[Input material]
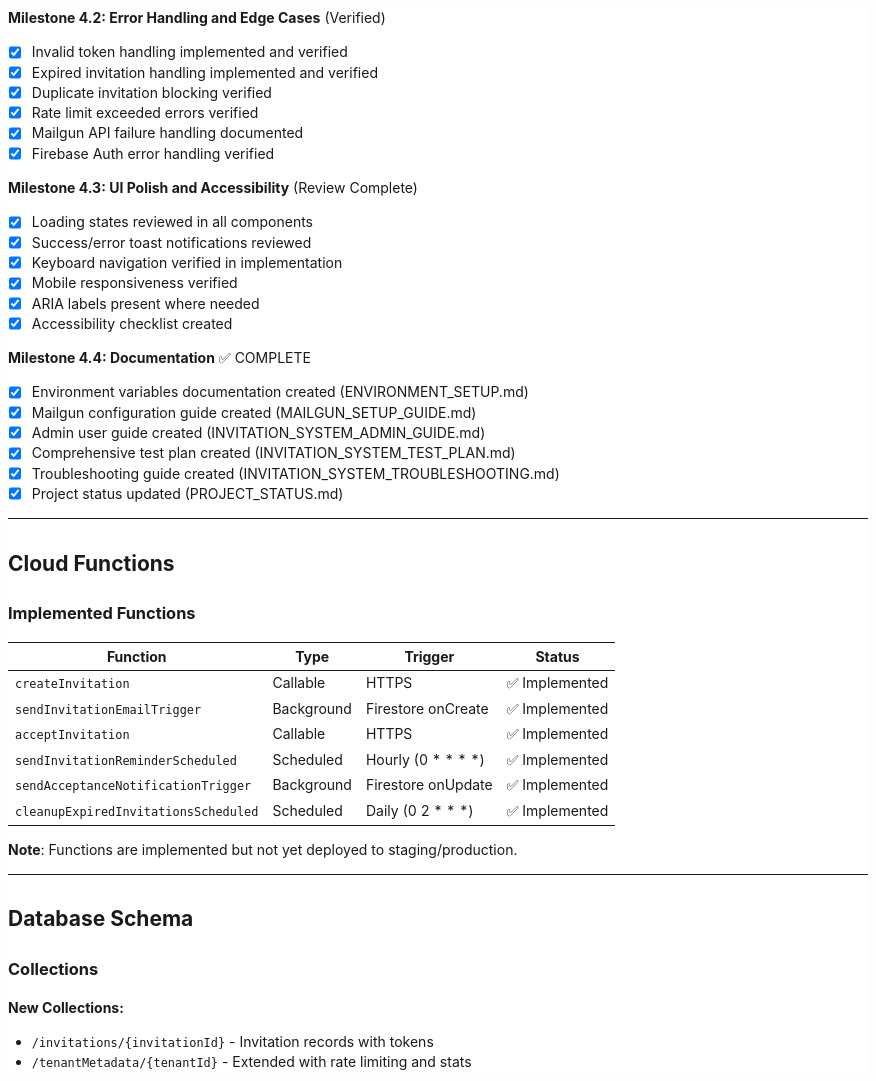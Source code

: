 **Milestone 4.2: Error Handling and Edge Cases** (Verified)
- [x] Invalid token handling implemented and verified
- [x] Expired invitation handling implemented and verified
- [x] Duplicate invitation blocking verified
- [x] Rate limit exceeded errors verified
- [x] Mailgun API failure handling documented
- [x] Firebase Auth error handling verified

**Milestone 4.3: UI Polish and Accessibility** (Review Complete)
- [x] Loading states reviewed in all components
- [x] Success/error toast notifications reviewed
- [x] Keyboard navigation verified in implementation
- [x] Mobile responsiveness verified
- [x] ARIA labels present where needed
- [x] Accessibility checklist created

**Milestone 4.4: Documentation** ✅ COMPLETE
- [x] Environment variables documentation created (ENVIRONMENT_SETUP.md)
- [x] Mailgun configuration guide created (MAILGUN_SETUP_GUIDE.md)
- [x] Admin user guide created (INVITATION_SYSTEM_ADMIN_GUIDE.md)
- [x] Comprehensive test plan created (INVITATION_SYSTEM_TEST_PLAN.md)
- [x] Troubleshooting guide created (INVITATION_SYSTEM_TROUBLESHOOTING.md)
- [x] Project status updated (PROJECT_STATUS.md)

---

## Cloud Functions

### Implemented Functions

| Function | Type | Trigger | Status |
|----------|------|---------|--------|
| `createInvitation` | Callable | HTTPS | ✅ Implemented |
| `sendInvitationEmailTrigger` | Background | Firestore onCreate | ✅ Implemented |
| `acceptInvitation` | Callable | HTTPS | ✅ Implemented |
| `sendInvitationReminderScheduled` | Scheduled | Hourly (0 * * * *) | ✅ Implemented |
| `sendAcceptanceNotificationTrigger` | Background | Firestore onUpdate | ✅ Implemented |
| `cleanupExpiredInvitationsScheduled` | Scheduled | Daily (0 2 * * *) | ✅ Implemented |

**Note**: Functions are implemented but not yet deployed to staging/production.

---

## Database Schema

### Collections

**New Collections:**
- `/invitations/{invitationId}` - Invitation records with tokens
- `/tenantMetadata/{tenantId}` - Extended with rate limiting and stats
[/Input material]
Here the job is to set down exactly the lines of the material above that fall between the one with "- [x] Firebase Auth error handling verified" and the one with "Documentation** ✅ COMPLETE", inclusive, and nothing beyond them.

- [x] Firebase Auth error handling verified

**Milestone 4.3: UI Polish and Accessibility** (Review Complete)
- [x] Loading states reviewed in all components
- [x] Success/error toast notifications reviewed
- [x] Keyboard navigation verified in implementation
- [x] Mobile responsiveness verified
- [x] ARIA labels present where needed
- [x] Accessibility checklist created

**Milestone 4.4: Documentation** ✅ COMPLETE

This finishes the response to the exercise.